**Goal of the exercise**
Transcribe exactly the line that contains "AgentD tried exposure" and every line after it through the end of the records, with nothing else.

**Source information**
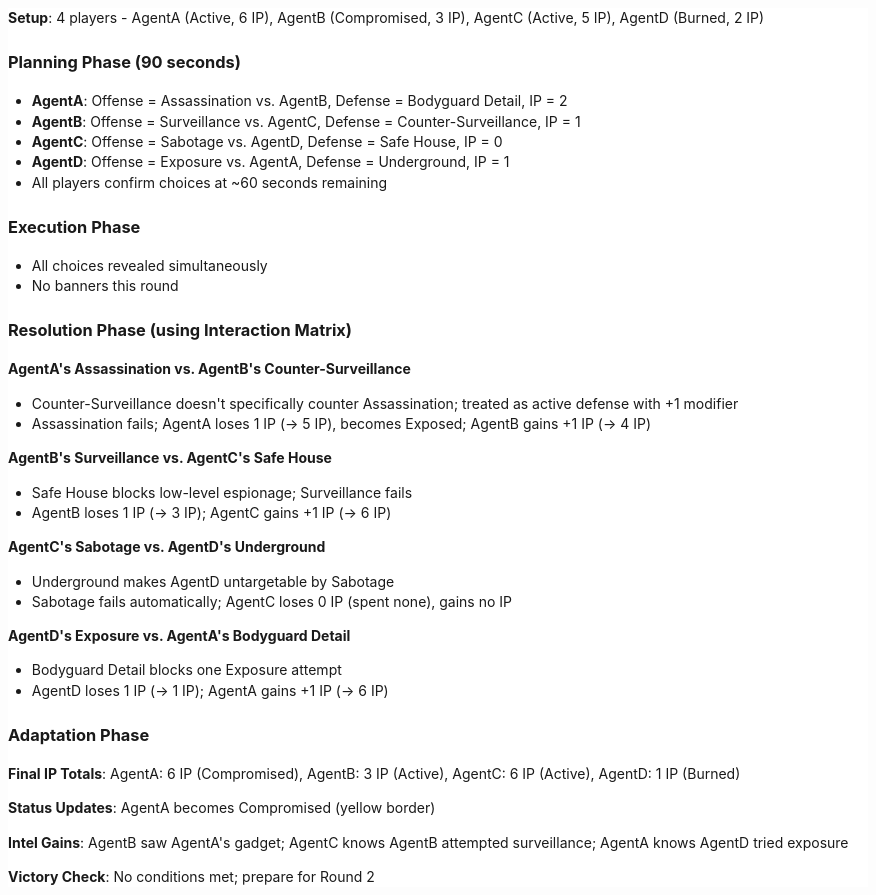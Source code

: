 **Setup**: 4 players - AgentA (Active, 6 IP), AgentB (Compromised, 3 IP), AgentC (Active, 5 IP), AgentD (Burned, 2 IP)

### Planning Phase (90 seconds)
- **AgentA**: Offense = Assassination vs. AgentB, Defense = Bodyguard Detail, IP = 2
- **AgentB**: Offense = Surveillance vs. AgentC, Defense = Counter-Surveillance, IP = 1  
- **AgentC**: Offense = Sabotage vs. AgentD, Defense = Safe House, IP = 0
- **AgentD**: Offense = Exposure vs. AgentA, Defense = Underground, IP = 1
- All players confirm choices at ~60 seconds remaining

### Execution Phase
- All choices revealed simultaneously
- No banners this round

### Resolution Phase (using Interaction Matrix)

**AgentA's Assassination vs. AgentB's Counter-Surveillance**
- Counter-Surveillance doesn't specifically counter Assassination; treated as active defense with +1 modifier
- Assassination fails; AgentA loses 1 IP (→ 5 IP), becomes Exposed; AgentB gains +1 IP (→ 4 IP)

**AgentB's Surveillance vs. AgentC's Safe House** 
- Safe House blocks low-level espionage; Surveillance fails
- AgentB loses 1 IP (→ 3 IP); AgentC gains +1 IP (→ 6 IP)

**AgentC's Sabotage vs. AgentD's Underground**
- Underground makes AgentD untargetable by Sabotage
- Sabotage fails automatically; AgentC loses 0 IP (spent none), gains no IP

**AgentD's Exposure vs. AgentA's Bodyguard Detail**
- Bodyguard Detail blocks one Exposure attempt
- AgentD loses 1 IP (→ 1 IP); AgentA gains +1 IP (→ 6 IP)

### Adaptation Phase
**Final IP Totals**: AgentA: 6 IP (Compromised), AgentB: 3 IP (Active), AgentC: 6 IP (Active), AgentD: 1 IP (Burned)

**Status Updates**: AgentA becomes Compromised (yellow border)

**Intel Gains**: AgentB saw AgentA's gadget; AgentC knows AgentB attempted surveillance; AgentA knows AgentD tried exposure

**Victory Check**: No conditions met; prepare for Round 2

**Problem solution**
**Intel Gains**: AgentB saw AgentA's gadget; AgentC knows AgentB attempted surveillance; AgentA knows AgentD tried exposure

**Victory Check**: No conditions met; prepare for Round 2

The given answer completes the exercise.